Kidney-sparing surgery of upper tract urothelial carcinoma (UTUC) requires a stringent follow-up with frequent ureteroscopies. Triage testing could reduce the number of follow-up ureteroscopies and hence minimize the invasiveness of follow-up. The use of urine-based markers for triage seems appealing but should be feasible with selective urine from outpatient cystoscopy to maximize the reduction of invasiveness. In this study, the feasibility of UroVysion® fluorescence in situ hybridization (FISH) for the detection of UTUC in 1 mL of selective urine is investigated. Ten consecutive patients with biopsy-proven UTUC and five patients with negative diagnostic ureteroscopy findings were included in this case-control study. During ureteroscopy, 1 mL of selective urine was collected passively with a ureteral splint for Urovysion® FISH. The FISH rater was blinded to any clinical information. The results of FISH were compared to the findings of concomitantly collected selective urine cytology and the patients' UTUC status. FISH was feasible in all samples with a sensitivity of 90% and a specificity of 80% for UTUC. In comparison, selective cytology resulted in a diagnostic yield of 87% with a sensitivity of 80% and a specificity of 67%. In conclusion, UTUC detection is feasible with FISH in 1 mL of passively collected selective urine. Thus from a technical point of view, FISH could be used as an outpatient triage test to decide if follow-up ureteroscopy is necessary after kidney-sparing surgery of UTUC. Evaluation of the diagnostic accuracy of FISH for the suggested pathway deserves further attention.

Introduction

Upper urinary tract urothelial carcinoma (UTUC) arises from the urothelial lining of the ureter and pyelocalyceal system. The peak incidence of the disease is at 70–90 years of age. Ureterorenoscopy (URS) under general anesthesia is the corner stone for UTUC diagnosis. URS enables the visualization of the upper urinary tract (UT) urothelium and the acquisition of tissue biopsies. Histopathologic assessment of suspicious lesions is essential for primary diagnostics and risk-stratification for adequate treatment selection [1].

High-risk UTUC is generally treated by radical nephroureterectomy (RNU). In low-risk disease (per definition low-grade UTUC), kidney-sparing surgery (KSS) is the primary choice of treatment [1]. KSS may be offered in the form of ureteroscopic laser fulguration or segmental ureterectomy for ureteral tumors.

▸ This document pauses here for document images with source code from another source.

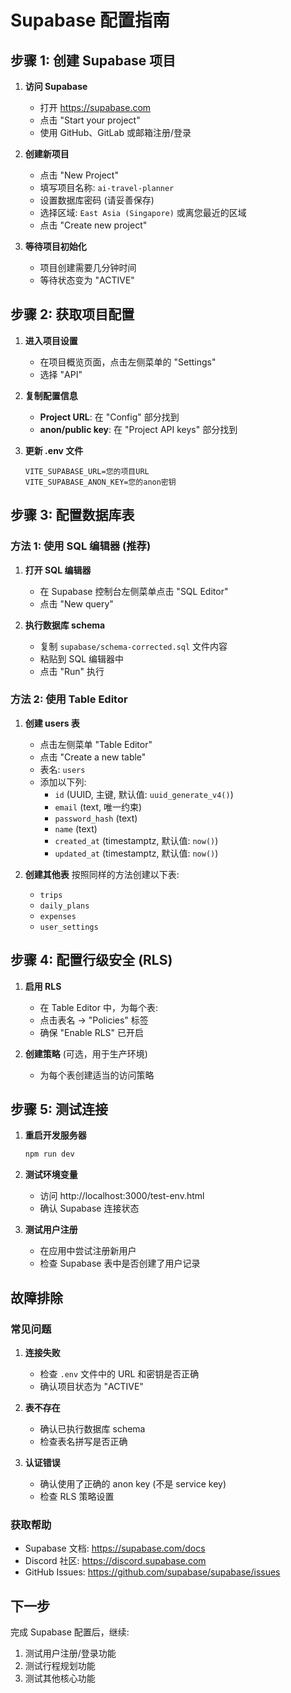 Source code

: # Supabase 配置指南

## 步骤 1: 创建 Supabase 项目

1. **访问 Supabase**
   - 打开 https://supabase.com
   - 点击 "Start your project"
   - 使用 GitHub、GitLab 或邮箱注册/登录

2. **创建新项目**
   - 点击 "New Project"
   - 填写项目名称: `ai-travel-planner`
   - 设置数据库密码 (请妥善保存)
   - 选择区域: `East Asia (Singapore)` 或离您最近的区域
   - 点击 "Create new project"

3. **等待项目初始化**
   - 项目创建需要几分钟时间
   - 等待状态变为 "ACTIVE"

## 步骤 2: 获取项目配置

1. **进入项目设置**
   - 在项目概览页面，点击左侧菜单的 "Settings"
   - 选择 "API"

2. **复制配置信息**
   - **Project URL**: 在 "Config" 部分找到
   - **anon/public key**: 在 "Project API keys" 部分找到

3. **更新 .env 文件**
   ```env
   VITE_SUPABASE_URL=您的项目URL
   VITE_SUPABASE_ANON_KEY=您的anon密钥
   ```

## 步骤 3: 配置数据库表

### 方法 1: 使用 SQL 编辑器 (推荐)

1. **打开 SQL 编辑器**
   - 在 Supabase 控制台左侧菜单点击 "SQL Editor"
   - 点击 "New query"

2. **执行数据库 schema**
   - 复制 `supabase/schema-corrected.sql` 文件内容
   - 粘贴到 SQL 编辑器中
   - 点击 "Run" 执行

### 方法 2: 使用 Table Editor

1. **创建 users 表**
   - 点击左侧菜单 "Table Editor"
   - 点击 "Create a new table"
   - 表名: `users`
   - 添加以下列:
     - `id` (UUID, 主键, 默认值: `uuid_generate_v4()`)
     - `email` (text, 唯一约束)
     - `password_hash` (text)
     - `name` (text)
     - `created_at` (timestamptz, 默认值: `now()`)
     - `updated_at` (timestamptz, 默认值: `now()`)

2. **创建其他表**
   按照同样的方法创建以下表:
   - `trips`
   - `daily_plans` 
   - `expenses`
   - `user_settings`

## 步骤 4: 配置行级安全 (RLS)

1. **启用 RLS**
   - 在 Table Editor 中，为每个表:
   - 点击表名 → "Policies" 标签
   - 确保 "Enable RLS" 已开启

2. **创建策略** (可选，用于生产环境)
   - 为每个表创建适当的访问策略

## 步骤 5: 测试连接

1. **重启开发服务器**
   ```bash
   npm run dev
   ```

2. **测试环境变量**
   - 访问 http://localhost:3000/test-env.html
   - 确认 Supabase 连接状态

3. **测试用户注册**
   - 在应用中尝试注册新用户
   - 检查 Supabase 表中是否创建了用户记录

## 故障排除

### 常见问题

1. **连接失败**
   - 检查 `.env` 文件中的 URL 和密钥是否正确
   - 确认项目状态为 "ACTIVE"

2. **表不存在**
   - 确认已执行数据库 schema
   - 检查表名拼写是否正确

3. **认证错误**
   - 确认使用了正确的 anon key (不是 service key)
   - 检查 RLS 策略设置

### 获取帮助

- Supabase 文档: https://supabase.com/docs
- Discord 社区: https://discord.supabase.com
- GitHub Issues: https://github.com/supabase/supabase/issues

## 下一步

完成 Supabase 配置后，继续:
1. 测试用户注册/登录功能
2. 测试行程规划功能
3. 测试其他核心功能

These treatment options yield a similar cancer specific survival as RNU in low-risk cases [1]. However, high local recurrence rates after KSS are a point of concern that asks for a stringent follow-up [1]. Optimal follow-up includes frequent URS under general anesthesia, which is demanding for the elderly UTUC population. Triaging before follow-up URS could lead to a reduction in the number of invasive diagnostic interventions and hence improvements in the quality of life and reduction of health care costs after KSS.

Urine-based diagnostics are an appealing option for triage testing in the follow-up after KSS. However, standard cytological assessment of selectively collected urine from the upper urinary tract is not suitable as a triage test for the suggested pathway. This is because selective urine cytology lacks sensitivity for low-grade UTUC and KSS is especially offered to low-grade disease [2-4]. Yet, specific urine-based markers could be more suitable for triage testing in the follow-up after KSS.

UroVysion® FISH is an approved urine-based cytogenetic test for the detection of urothelial carcinoma of the bladder (UCB) [5]. Several studies have already investigated the role of FISH in diagnosing UTUC and reported promising results [6-8]. As such, UroVysion® FISH may qualify as a triage test for the follow-up after KSS. However, as the manufacturer advices a minimum urine volume of 32 mL for FISH analysis, the feasibility of FISH in small volumes of selective urine that can be collected passively during outpatient cystoscopy from the upper urinary tract has not been explored yet.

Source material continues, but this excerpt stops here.